The world is only just getting used to the power and sophistication of virtual assistants made by companies like Amazon and Google, which can decode our spoken speech with eerie precision compared to what the technology was capable of only a few short years ago.
In truth, however, a far more impressive and mind-boggling milestone may be just around the corner, making speech recognition seem almost like child's play: artificial intelligence (AI) systems that can translate our brain activity into fully formed text, without hearing a single word uttered.
It's not entirely science fiction. Brain-machine interfaces have evolved in leaps and bounds over recent decades, proceeding from animal models to human participants, and are, in fact, already attempting this very kind of thing.
Just not with much accuracy yet, researchers from the University of California San Francisco explain in a new study.
To see if they could improve upon that, a team led by neurosurgeon Edward Chang of UCSF's Chang Lab used a new method to decode the electrocorticogram: the record of electrical impulses that occur during cortical activity, picked up by electrodes implanted in the brain.
In the study, in which four patients with epilepsy wore the implants to monitor seizures caused by their medical condition, the UCSF team ran a side experiment: having the participants read and repeat a number of set sentences aloud, while the electrodes recorded their brain activity during the exercise.
This data was then fed into a neural network that analysed patterns in the brain activity corresponding to certain speech signatures, such as vowels, consonants, or mouth movements, based on audio recordings of the experiment.
After this, another neural network decoded these representations – gleaned from repetitions of 30–50 spoken sentences – and used it to try to predict what was being said, purely based on the cortical signatures of the words.
At its best, the system produced a word error rate (WER) with one participant of just 3 percent in translating the brain signals into text – which may be about as close to reading somebody's mind as AI has ever gotten, at least in these strictly defined experimental conditions.
In their paper, the team details numerous examples of the reference sentences the participants said, along with the 'predictions' the network generated, sometimes erroneous, but not always. When the mistakes were apparent, though, they seem very different to the results of speech being misheard by human ears (which could be a side effect of the limited dataset introduced to the AI).

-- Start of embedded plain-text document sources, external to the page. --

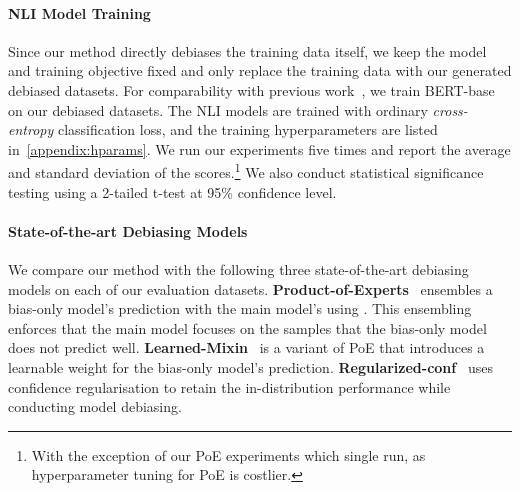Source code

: \begin{table}[bt]
\begin{center}
\caption{Data size of the constructed debiased datasets for SNLI and MNLI.} \label{tab:data-size}
\end{center}
\end{table}






\paragraph{NLI Model Training}

Since our method directly debiases the training data itself, we keep the model and training objective fixed and only replace the training data with our generated debiased datasets.
For comparability with previous work~\citep{karimi-mahabadi-etal-2020-end,utama-etal-2020-mind,sanh2021learning}, we train BERT-base~\citep{bert} on our debiased datasets.
The NLI models are trained with ordinary \emph{cross-entropy} classification loss,
and the training hyperparameters are listed in~\cref{appendix:hparams}.
We run our experiments five times and report the average and standard deviation of the scores.\footnote{With the exception of our PoE experiments which single run, as hyperparameter tuning for PoE is costlier.}
We also conduct statistical significance testing using a 2-tailed t-test at 95\% confidence level.


\paragraph{State-of-the-art Debiasing Models}
We compare our method with the following three state-of-the-art debiasing models on each of our evaluation datasets.
\textbf{Product-of-Experts}~\citep{he-etal-2019-unlearn,karimi-mahabadi-etal-2020-end} ensembles a bias-only model's prediction  with the main model's  using .
This ensembling enforces that the main model focuses on the samples that the bias-only model does not predict well.
\textbf{Learned-Mixin}~\citep{clark-etal-2019-dont} is a variant of PoE that introduces a learnable weight for the bias-only model's prediction.
\textbf{Regularized-conf}~\citep{utama-etal-2020-mind} uses confidence regularisation to retain the in-distribution performance while conducting model debiasing.




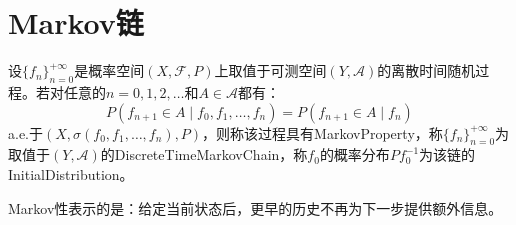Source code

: \section{Markov链}

\begin{definition}
	设$\{f_n\}_{n=0}^{+\infty}$是概率空间$(X,\mathscr{F},P)$上取值于可测空间$(Y,\mathscr{A})$的离散时间随机过程。若对任意的$n=0,1,2,\dots$和$A\in\mathscr{A}$都有：
	\begin{equation*}
		P(f_{n+1}\in A\mid f_0,f_1,\dots,f_n)=P(f_{n+1}\in A\mid f_n)
	\end{equation*}
	 a.e.于$(X,\sigma(f_0,f_1,\dots,f_n),P)$，则称该过程具有\gls{MarkovProperty}，称$\{f_n\}_{n=0}^{+\infty}$为取值于$(Y,\mathscr{A})$的\gls{DiscreteTimeMarkovChain}，称$f_0$的概率分布$Pf_0^{-1}$为该链的\gls{InitialDistribution}。
\end{definition}
Markov性表示的是：给定当前状态后，更早的历史不再为下一步提供额外信息。

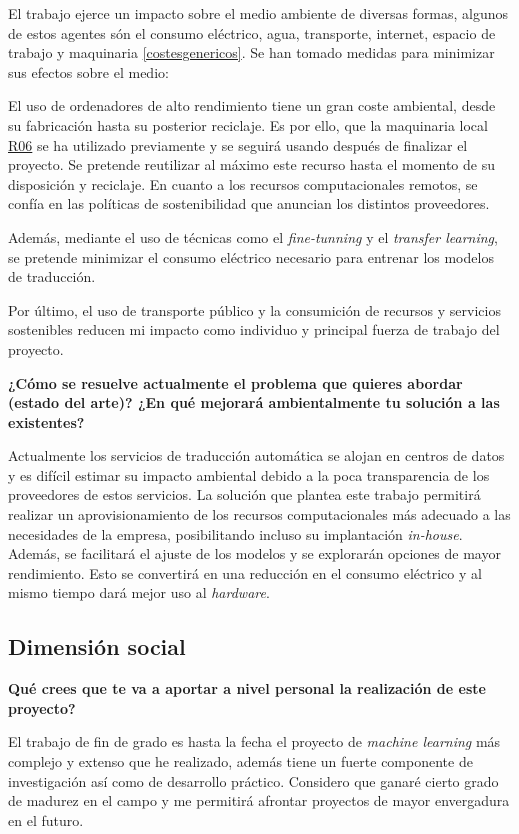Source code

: El trabajo ejerce un impacto sobre el medio ambiente de diversas formas, algunos de estos
agentes són el consumo eléctrico, agua, transporte, internet, espacio de trabajo y maquinaria \ref{costesgenericos}.
Se han tomado medidas para minimizar sus efectos sobre el medio:

El uso de ordenadores de alto rendimiento tiene un gran coste ambiental,
desde su fabricación hasta su posterior reciclaje. Es por ello, que la maquinaria
local \hyperref[R06]{R06} se ha utilizado previamente y se seguirá usando después de
finalizar el proyecto. Se pretende reutilizar al máximo este recurso hasta el
momento de su disposición y reciclaje.
En cuanto a los recursos computacionales remotos, se confía en las políticas de sostenibilidad
\cite{awssustainability} que anuncian los distintos proveedores.

Además, mediante el uso de técnicas como el \textit{fine-tunning} y el
\textit{transfer learning}, se pretende minimizar el consumo eléctrico necesario para
entrenar los modelos de traducción.

Por último, el uso de transporte público y la consumición de recursos y servicios sostenibles
reducen mi impacto como individuo y principal fuerza de trabajo del proyecto. 

\textbf{¿Cómo se resuelve actualmente el problema que quieres abordar (estado del arte)?
¿En qué mejorará ambientalmente tu solución a las existentes?}

Actualmente los servicios de traducción automática se alojan en centros de datos y
es difícil estimar su impacto ambiental debido a la poca transparencia de los proveedores
de estos servicios. La solución que plantea este trabajo permitirá realizar un aprovisionamiento
de los recursos computacionales más adecuado a las necesidades de la empresa, posibilitando incluso
su implantación \textit{in-house}. Además, se facilitará el ajuste de los modelos y se
explorarán opciones de mayor rendimiento.
Esto se convertirá en una reducción en el consumo eléctrico y al mismo tiempo dará mejor uso al
\textit{hardware}.


\subsection{Dimensión social}
\textbf{Qué crees que te va a aportar a nivel personal la realización de este proyecto?}

El trabajo de fin de grado es hasta la fecha el proyecto de \textit{machine learning} más
complejo y extenso que he realizado, además tiene un fuerte componente de investigación
así como de desarrollo práctico. Considero que ganaré cierto grado de madurez
en el campo y me permitirá afrontar proyectos de mayor envergadura en el futuro.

Examples of mistakes include: 'the museum hires musicians every evening', which was predicted as 'the museum hires musicians every expensive morning'; 'part of the cake was eaten by the dog' was predicted to be 'part of the cake was the cookie'; and 'tina turner is a pop singer', which became 'did turner is a pop singer'.
In the least accurate cases, the errors bear virtually no relation, semantically or phonetically, to what was being said: 'she wore warm fleecy woollen overalls' was interpreted to be 'the oasis was a mirage'.
Nonetheless, despite the weirdness of the obvious errors, overall the system may constitute a new benchmark for AI-based decoding of brain activity, and one that, at its best, is on par with professional human speech transcription, which has a WER of 5 percent, the team says.
Of course, professional transcribers dealing with ordinary human speakers have to contend with vocabularies that extend into the tens of thousands of words. By contrast, this system only had to learn the cortical signatures of about 250 unique words used in a limited set of short sentences, so it's not really a fair comparison.
While there are numerous hurdles to overcome, the team suggests the system might one day act as the basis of a speech prosthesis for patients who have lost the power to talk. If such a thing is possible, it could be a big deal – providing some people with a way to communicate with the world - and in ways that may go far beyond what the experiments show so far.
"In a chronically implanted participant, the amount of available training data will be orders of magnitude greater than the half hour or so of speech used in this study," the authors explain, "which suggests that the vocabulary and flexibility of the language might be greatly expandable."
The findings are reported in Nature Neuroscience.